Roel Campos has a message for the dozens of companies pledging to add a Black director: Don’t forget that corporate boards are even further behind in hiring Latino members.
Latinos make up less than 4% of Fortune 500 board seats, according to Campos, the chairman of the 208-member Latino Corporate Directors Association. That’s less than half of those held by African Americans, even though Latinos make up a larger share of the U.S. population. The Latino Voices for Boardroom Equity campaign, an initiative by the association and other groups launched Friday, aims to triple Latinos’ share of board seats by 2023.
The racial makeup of corporate boards has come under scrutiny following nationwide protests after the police killing of George Floyd. Last week, big names like Zillow Group Inc., United Airlines Holdings Inc., Uber Technologies Inc. and Merck & Co. publicly committed to getting more Black directors on their boards or elsewhere. The new group led by Campos and other community leaders aims to ensure Latin executives don’t get ignored when the rare seat opens up. It will use the hashtag #DiversityIncludesLatinos and will call out large companies that do not have a Latino director.
“With Black Lives Matter, we are totally allied with that effort,” he said in an interview. “We are not against anyone. What we want is to be considered along with other minorities when vacancies occur on boards. We strongly disagree with what they’re proposing, that Black directors be considered first.”
The other groups say that although they are putting their initial focus on Black directors, they also support broader diversity on boards.
The Board Diversity Action Alliance, one of the two efforts announced last week, is ultimately aimed at increasing diversity for all under-represented groups, one of its leaders said in an interview with Bloomberg TV. Former Xerox Holdings chief executive Ursula Burns, now a senior adviser at the CEO consulting firm Teneo, said the alliance is beginning with a focus on Black directors because of the relevance in the current discussions on race.
The group plans to continue the discussion of its goals with Latino groups and others, Gabrielle Sulzberger, another alliance founder and a director at Mastercard Inc., said in a statement.
The Board Challenge, a separate group of more than 40 companies announced last week, said the plight of the Black community in 2020 prompted their challenge for all companies without a Black director to add one within the next year. The organization also supports broader diversity, including for Latino directors, it said in a statement.
“We need to move away from either/or and start thinking about how to harness the talents of all under-represented groups to improve outcomes for our companies and communities,” the Board Challenge group said in a statement in response to criticism of the initial pledge’s focus on Black directors.

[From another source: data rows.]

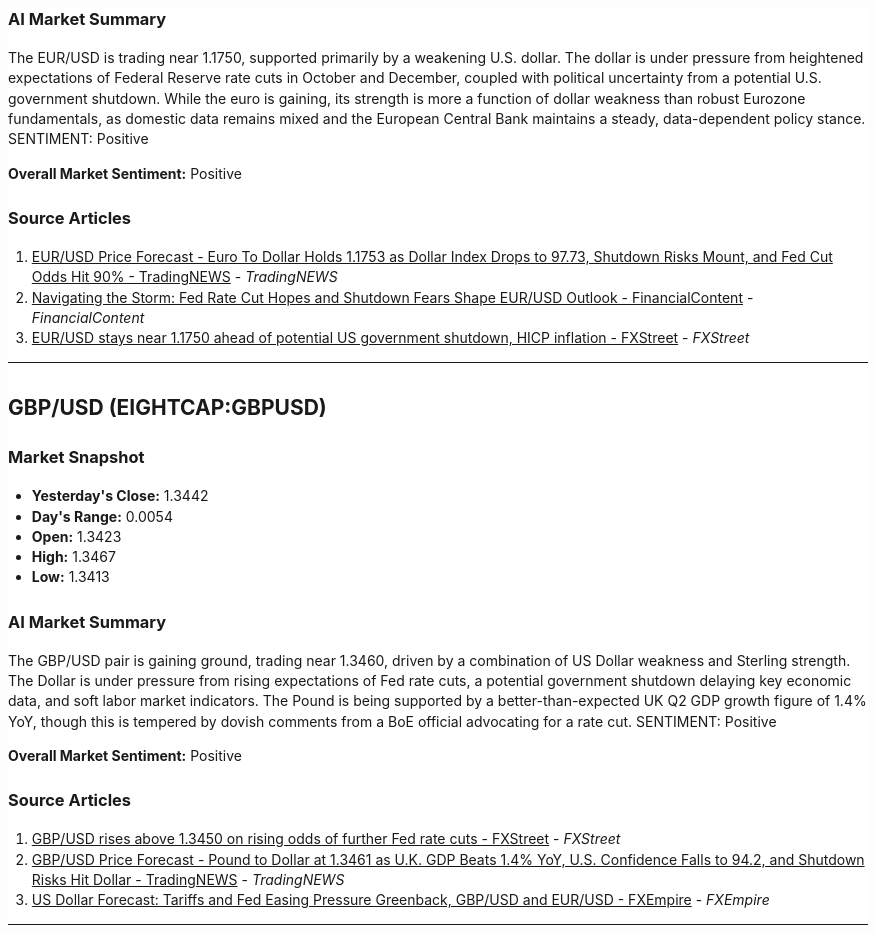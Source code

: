 ### AI Market Summary
The EUR/USD is trading near 1.1750, supported primarily by a weakening U.S. dollar. The dollar is under pressure from heightened expectations of Federal Reserve rate cuts in October and December, coupled with political uncertainty from a potential U.S. government shutdown. While the euro is gaining, its strength is more a function of dollar weakness than robust Eurozone fundamentals, as domestic data remains mixed and the European Central Bank maintains a steady, data-dependent policy stance.
SENTIMENT: Positive

**Overall Market Sentiment:** Positive

### Source Articles
1. [EUR/USD Price Forecast - Euro To Dollar Holds 1.1753 as Dollar Index Drops to 97.73, Shutdown Risks Mount, and Fed Cut Odds Hit 90% - TradingNEWS](https://www.tradingnews.com/news/eur-usd-price-forecast-euro-to-dollar-climbs-to) - *TradingNEWS*
2. [Navigating the Storm: Fed Rate Cut Hopes and Shutdown Fears Shape EUR/USD Outlook - FinancialContent](https://markets.financialcontent.com/stocks/article/marketminute-2025-9-30-navigating-the-storm-fed-rate-cut-hopes-and-shutdown-fears-shape-eurusd-outlook) - *FinancialContent*
3. [EUR/USD stays near 1.1750 ahead of potential US government shutdown, HICP inflation - FXStreet](https://www.fxstreet.com/news/eur-usd-stays-near-11750-ahead-of-potential-us-government-shutdown-hicp-inflation-202510010353) - *FXStreet*

---

## GBP/USD (EIGHTCAP:GBPUSD)

### Market Snapshot
*   **Yesterday's Close:** 1.3442
*   **Day's Range:** 0.0054
*   **Open:** 1.3423
*   **High:** 1.3467
*   **Low:** 1.3413

### AI Market Summary
The GBP/USD pair is gaining ground, trading near 1.3460, driven by a combination of US Dollar weakness and Sterling strength. The Dollar is under pressure from rising expectations of Fed rate cuts, a potential government shutdown delaying key economic data, and soft labor market indicators. The Pound is being supported by a better-than-expected UK Q2 GDP growth figure of 1.4% YoY, though this is tempered by dovish comments from a BoE official advocating for a rate cut.
SENTIMENT: Positive

**Overall Market Sentiment:** Positive

### Source Articles
1. [GBP/USD rises above 1.3450 on rising odds of further Fed rate cuts - FXStreet](https://www.fxstreet.com/news/gbp-usd-rises-above-13450-on-rising-odds-of-further-fed-rate-cuts-202510010522) - *FXStreet*
2. [GBP/USD Price Forecast - Pound to Dollar at 1.3461 as U.K. GDP Beats 1.4% YoY, U.S. Confidence Falls to 94.2, and Shutdown Risks Hit Dollar - TradingNEWS](https://www.tradingnews.com/news/gbp-usd-price-forecasst-pound-to-dollar-stabilizes-at-13461-as-uk-growth-beats-forecasts) - *TradingNEWS*
3. [US Dollar Forecast: Tariffs and Fed Easing Pressure Greenback, GBP/USD and EUR/USD - FXEmpire](https://www.fxempire.com/forecasts/article/us-dollar-forecast-tariffs-and-fed-easing-pressure-greenback-gbp-usd-and-eur-usd-1551709) - *FXEmpire*

---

However, Campos said, starting with Black directors means that Hispanic candidates may not get the consideration they should.
“This will have the impact of excluding Latinos,” he said. “Latinos need to be considered for board seats when they become available.”
Campos proposes that the existing efforts seeking board diversity should not focus on any one group.
Latino Voices for Boardroom Equity will first target companies based in California which under a law awaiting the governor’s signature would have to have at least one member of an underrepresented group on their board by the end of 2021 and as many as three by the end of 2022. After the state passed a similar law for women, female representation increased, but Latinas were left behind.
Hispanics are the largest minority group in the U.S., at about 18.5% of the population, compared with 13.4% for Black residents, according to the U.S. Census. The new campaign, Latino Voices for Boardroom Equity, is co-founded by the League of United Latin American Citizens, the Mexican American Legal Defense and Educational Fund, UnidosUS, the U.S. Hispanic Chamber of Commerce, and other groups.
The tension among under-represented groups reflects, in part, how rarely board seats come open, said Rusty O’Kelley, co-lead of the board and CEO advisory practice for executive recruiter Russell Reynolds Associates. If there are only a few hundred seats changing hands in a given year, there are not enough opportunities to bring on new members to meet the competing requirements, O’Kelley said, adding that few boards have term limits or mandatory retirement ages.
Some boards, especially in the last six months, have chosen to add a seat when they find a good candidate from an under-represented group, rather than wait for an opening or force out a director. O’Kelley also said that boards can help their diversity efforts by letting go of the idea that new directors need to be former CEOs, a job that few minority executives have attained.
“There is plenty of outstanding, diverse talent,” O’Kelley said, but there’s a shortage in director turnover. “If there’s only one board search a year, that creates very few opportunities.”